### WHAT TO DO
Please retype the material beneath this task exactly, starting with its first line and finishing with the line containing "x = \theta, h(v)".

### DATA FOR REVIEW
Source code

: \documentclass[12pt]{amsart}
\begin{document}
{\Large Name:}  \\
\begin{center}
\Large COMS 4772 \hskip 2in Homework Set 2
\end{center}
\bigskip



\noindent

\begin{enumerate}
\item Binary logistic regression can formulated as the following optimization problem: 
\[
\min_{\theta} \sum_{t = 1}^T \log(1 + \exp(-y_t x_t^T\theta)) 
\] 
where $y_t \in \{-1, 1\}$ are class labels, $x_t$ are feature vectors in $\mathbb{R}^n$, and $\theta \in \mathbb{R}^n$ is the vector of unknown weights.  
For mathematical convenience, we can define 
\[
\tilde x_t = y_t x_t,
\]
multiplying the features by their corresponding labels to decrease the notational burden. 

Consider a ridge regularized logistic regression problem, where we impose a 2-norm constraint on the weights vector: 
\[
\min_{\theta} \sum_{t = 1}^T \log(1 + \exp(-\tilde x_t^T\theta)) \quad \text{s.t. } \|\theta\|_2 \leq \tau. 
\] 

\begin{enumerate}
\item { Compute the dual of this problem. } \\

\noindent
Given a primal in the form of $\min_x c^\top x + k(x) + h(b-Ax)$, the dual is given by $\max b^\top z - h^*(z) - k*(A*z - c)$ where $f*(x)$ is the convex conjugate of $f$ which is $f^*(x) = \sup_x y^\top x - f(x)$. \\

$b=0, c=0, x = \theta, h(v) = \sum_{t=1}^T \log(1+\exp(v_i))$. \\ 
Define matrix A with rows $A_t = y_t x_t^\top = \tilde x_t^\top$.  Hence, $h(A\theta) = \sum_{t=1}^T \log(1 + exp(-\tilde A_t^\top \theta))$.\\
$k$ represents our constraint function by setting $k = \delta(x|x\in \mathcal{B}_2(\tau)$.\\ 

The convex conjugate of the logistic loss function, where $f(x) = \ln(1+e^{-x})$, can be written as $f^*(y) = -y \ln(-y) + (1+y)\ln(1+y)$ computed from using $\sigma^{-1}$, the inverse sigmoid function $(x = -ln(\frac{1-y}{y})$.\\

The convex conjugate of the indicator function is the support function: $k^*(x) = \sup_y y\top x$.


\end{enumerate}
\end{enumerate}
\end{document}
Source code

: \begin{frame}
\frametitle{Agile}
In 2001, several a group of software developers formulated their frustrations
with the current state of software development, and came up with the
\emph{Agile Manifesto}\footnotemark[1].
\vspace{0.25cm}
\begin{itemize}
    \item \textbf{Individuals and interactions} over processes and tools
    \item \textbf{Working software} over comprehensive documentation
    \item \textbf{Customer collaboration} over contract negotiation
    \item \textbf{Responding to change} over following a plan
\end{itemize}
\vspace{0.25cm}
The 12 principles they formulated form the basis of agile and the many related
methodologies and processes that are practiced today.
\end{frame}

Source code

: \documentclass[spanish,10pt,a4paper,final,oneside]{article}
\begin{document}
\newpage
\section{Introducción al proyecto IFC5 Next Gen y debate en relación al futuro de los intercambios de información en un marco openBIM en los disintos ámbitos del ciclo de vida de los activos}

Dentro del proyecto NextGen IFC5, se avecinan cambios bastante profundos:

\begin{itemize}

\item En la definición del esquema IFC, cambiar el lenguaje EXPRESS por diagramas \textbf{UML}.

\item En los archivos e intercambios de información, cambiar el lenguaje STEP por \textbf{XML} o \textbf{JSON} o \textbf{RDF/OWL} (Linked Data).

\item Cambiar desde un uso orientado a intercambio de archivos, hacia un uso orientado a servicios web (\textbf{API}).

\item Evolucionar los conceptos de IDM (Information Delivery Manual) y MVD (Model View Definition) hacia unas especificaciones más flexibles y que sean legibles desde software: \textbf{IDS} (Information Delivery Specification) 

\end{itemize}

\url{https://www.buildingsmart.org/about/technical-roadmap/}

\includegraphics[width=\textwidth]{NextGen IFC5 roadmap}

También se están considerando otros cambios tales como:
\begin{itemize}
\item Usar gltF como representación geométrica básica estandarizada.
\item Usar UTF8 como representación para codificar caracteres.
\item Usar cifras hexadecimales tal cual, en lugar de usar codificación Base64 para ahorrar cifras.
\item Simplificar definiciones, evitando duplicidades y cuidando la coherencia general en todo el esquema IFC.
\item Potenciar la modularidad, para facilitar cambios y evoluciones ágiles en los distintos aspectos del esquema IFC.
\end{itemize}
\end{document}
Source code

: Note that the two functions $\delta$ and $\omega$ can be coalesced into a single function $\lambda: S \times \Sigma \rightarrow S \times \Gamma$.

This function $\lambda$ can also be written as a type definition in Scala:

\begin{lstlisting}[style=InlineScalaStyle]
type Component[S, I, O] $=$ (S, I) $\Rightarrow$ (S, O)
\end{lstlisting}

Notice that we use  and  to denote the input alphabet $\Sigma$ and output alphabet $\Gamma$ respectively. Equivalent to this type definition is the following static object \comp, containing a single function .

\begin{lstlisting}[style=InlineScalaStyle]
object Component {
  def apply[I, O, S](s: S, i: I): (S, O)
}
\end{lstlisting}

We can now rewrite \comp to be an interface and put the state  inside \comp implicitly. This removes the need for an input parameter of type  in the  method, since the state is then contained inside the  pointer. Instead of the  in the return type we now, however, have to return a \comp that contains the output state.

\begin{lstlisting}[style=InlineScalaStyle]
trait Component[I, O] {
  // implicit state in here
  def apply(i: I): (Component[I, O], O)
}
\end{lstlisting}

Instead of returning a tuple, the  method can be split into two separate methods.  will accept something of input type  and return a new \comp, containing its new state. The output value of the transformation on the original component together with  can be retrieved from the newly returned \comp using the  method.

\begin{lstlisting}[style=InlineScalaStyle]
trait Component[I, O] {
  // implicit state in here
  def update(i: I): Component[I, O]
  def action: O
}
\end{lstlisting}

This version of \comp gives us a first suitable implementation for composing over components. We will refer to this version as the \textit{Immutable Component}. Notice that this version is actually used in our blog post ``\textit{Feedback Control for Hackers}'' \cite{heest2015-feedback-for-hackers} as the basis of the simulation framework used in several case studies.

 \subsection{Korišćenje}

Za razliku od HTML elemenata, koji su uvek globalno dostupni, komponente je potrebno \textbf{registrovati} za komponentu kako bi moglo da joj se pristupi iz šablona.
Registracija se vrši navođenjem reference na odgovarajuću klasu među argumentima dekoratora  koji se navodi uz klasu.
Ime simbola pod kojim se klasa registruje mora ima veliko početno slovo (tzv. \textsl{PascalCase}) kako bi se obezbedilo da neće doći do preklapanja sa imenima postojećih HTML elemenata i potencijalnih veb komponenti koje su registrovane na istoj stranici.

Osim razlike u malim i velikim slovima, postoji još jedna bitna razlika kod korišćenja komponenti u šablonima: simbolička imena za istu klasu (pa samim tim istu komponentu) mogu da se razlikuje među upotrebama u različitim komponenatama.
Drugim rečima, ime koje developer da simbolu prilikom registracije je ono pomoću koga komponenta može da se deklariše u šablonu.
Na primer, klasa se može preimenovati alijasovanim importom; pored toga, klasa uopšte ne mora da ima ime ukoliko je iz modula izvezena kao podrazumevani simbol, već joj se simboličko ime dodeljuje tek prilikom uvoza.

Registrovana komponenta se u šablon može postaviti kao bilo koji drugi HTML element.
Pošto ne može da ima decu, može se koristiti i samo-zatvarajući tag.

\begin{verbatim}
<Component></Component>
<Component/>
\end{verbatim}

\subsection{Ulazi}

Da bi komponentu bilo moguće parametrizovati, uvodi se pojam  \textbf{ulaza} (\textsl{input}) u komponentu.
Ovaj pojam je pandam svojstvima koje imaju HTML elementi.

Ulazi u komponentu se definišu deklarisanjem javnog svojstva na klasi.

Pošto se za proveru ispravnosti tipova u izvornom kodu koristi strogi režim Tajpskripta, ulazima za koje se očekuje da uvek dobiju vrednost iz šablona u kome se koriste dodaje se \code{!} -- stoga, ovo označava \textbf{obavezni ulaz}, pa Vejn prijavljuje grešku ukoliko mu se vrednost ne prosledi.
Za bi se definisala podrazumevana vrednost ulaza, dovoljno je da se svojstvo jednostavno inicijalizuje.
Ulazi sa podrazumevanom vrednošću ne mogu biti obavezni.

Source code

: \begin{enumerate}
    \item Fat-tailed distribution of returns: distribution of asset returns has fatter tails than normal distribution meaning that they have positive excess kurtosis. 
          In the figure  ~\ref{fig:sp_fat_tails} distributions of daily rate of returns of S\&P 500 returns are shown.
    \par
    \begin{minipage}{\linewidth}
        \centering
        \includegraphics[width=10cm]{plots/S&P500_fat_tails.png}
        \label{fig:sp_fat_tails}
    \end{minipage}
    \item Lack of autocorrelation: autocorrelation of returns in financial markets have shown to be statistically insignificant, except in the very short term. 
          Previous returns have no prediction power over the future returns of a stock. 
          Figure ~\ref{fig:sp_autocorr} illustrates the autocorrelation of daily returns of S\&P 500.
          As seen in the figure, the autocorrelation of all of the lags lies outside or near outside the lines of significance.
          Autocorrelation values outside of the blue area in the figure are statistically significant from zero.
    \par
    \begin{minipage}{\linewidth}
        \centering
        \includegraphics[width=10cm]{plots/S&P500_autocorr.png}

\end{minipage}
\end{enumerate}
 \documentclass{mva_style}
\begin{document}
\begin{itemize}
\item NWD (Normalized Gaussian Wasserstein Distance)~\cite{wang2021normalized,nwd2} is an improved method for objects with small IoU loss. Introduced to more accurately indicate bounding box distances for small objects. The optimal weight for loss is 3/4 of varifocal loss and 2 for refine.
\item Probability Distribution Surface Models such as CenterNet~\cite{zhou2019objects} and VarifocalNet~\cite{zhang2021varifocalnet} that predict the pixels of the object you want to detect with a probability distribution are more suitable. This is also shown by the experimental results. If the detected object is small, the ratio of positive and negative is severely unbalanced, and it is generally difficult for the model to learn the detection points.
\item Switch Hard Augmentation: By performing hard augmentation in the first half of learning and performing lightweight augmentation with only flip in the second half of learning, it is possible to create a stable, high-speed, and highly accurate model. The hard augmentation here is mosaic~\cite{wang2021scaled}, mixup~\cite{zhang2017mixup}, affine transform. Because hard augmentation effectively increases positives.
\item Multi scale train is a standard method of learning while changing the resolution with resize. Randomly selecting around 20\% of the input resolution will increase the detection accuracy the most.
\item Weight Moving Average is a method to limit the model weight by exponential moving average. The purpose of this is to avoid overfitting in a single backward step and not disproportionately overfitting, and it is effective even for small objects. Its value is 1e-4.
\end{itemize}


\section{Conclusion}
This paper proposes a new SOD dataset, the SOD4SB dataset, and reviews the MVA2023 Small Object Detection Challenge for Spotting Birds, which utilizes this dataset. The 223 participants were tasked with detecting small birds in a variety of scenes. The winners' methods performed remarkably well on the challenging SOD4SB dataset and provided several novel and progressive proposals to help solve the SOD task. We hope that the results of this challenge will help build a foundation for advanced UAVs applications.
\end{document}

### EXERCISE RESPONSE
Source code

: \documentclass[12pt]{amsart}
\begin{document}
{\Large Name:}  \\
\begin{center}
\Large COMS 4772 \hskip 2in Homework Set 2
\end{center}
\bigskip



\noindent

\begin{enumerate}
\item Binary logistic regression can formulated as the following optimization problem: 
\[
\min_{\theta} \sum_{t = 1}^T \log(1 + \exp(-y_t x_t^T\theta)) 
\] 
where $y_t \in \{-1, 1\}$ are class labels, $x_t$ are feature vectors in $\mathbb{R}^n$, and $\theta \in \mathbb{R}^n$ is the vector of unknown weights.  
For mathematical convenience, we can define 
\[
\tilde x_t = y_t x_t,
\]
multiplying the features by their corresponding labels to decrease the notational burden. 

Consider a ridge regularized logistic regression problem, where we impose a 2-norm constraint on the weights vector: 
\[
\min_{\theta} \sum_{t = 1}^T \log(1 + \exp(-\tilde x_t^T\theta)) \quad \text{s.t. } \|\theta\|_2 \leq \tau. 
\] 

\begin{enumerate}
\item { Compute the dual of this problem. } \\

\noindent
Given a primal in the form of $\min_x c^\top x + k(x) + h(b-Ax)$, the dual is given by $\max b^\top z - h^*(z) - k*(A*z - c)$ where $f*(x)$ is the convex conjugate of $f$ which is $f^*(x) = \sup_x y^\top x - f(x)$. \\

$b=0, c=0, x = \theta, h(v) = \sum_{t=1}^T \log(1+\exp(v_i))$. \\ 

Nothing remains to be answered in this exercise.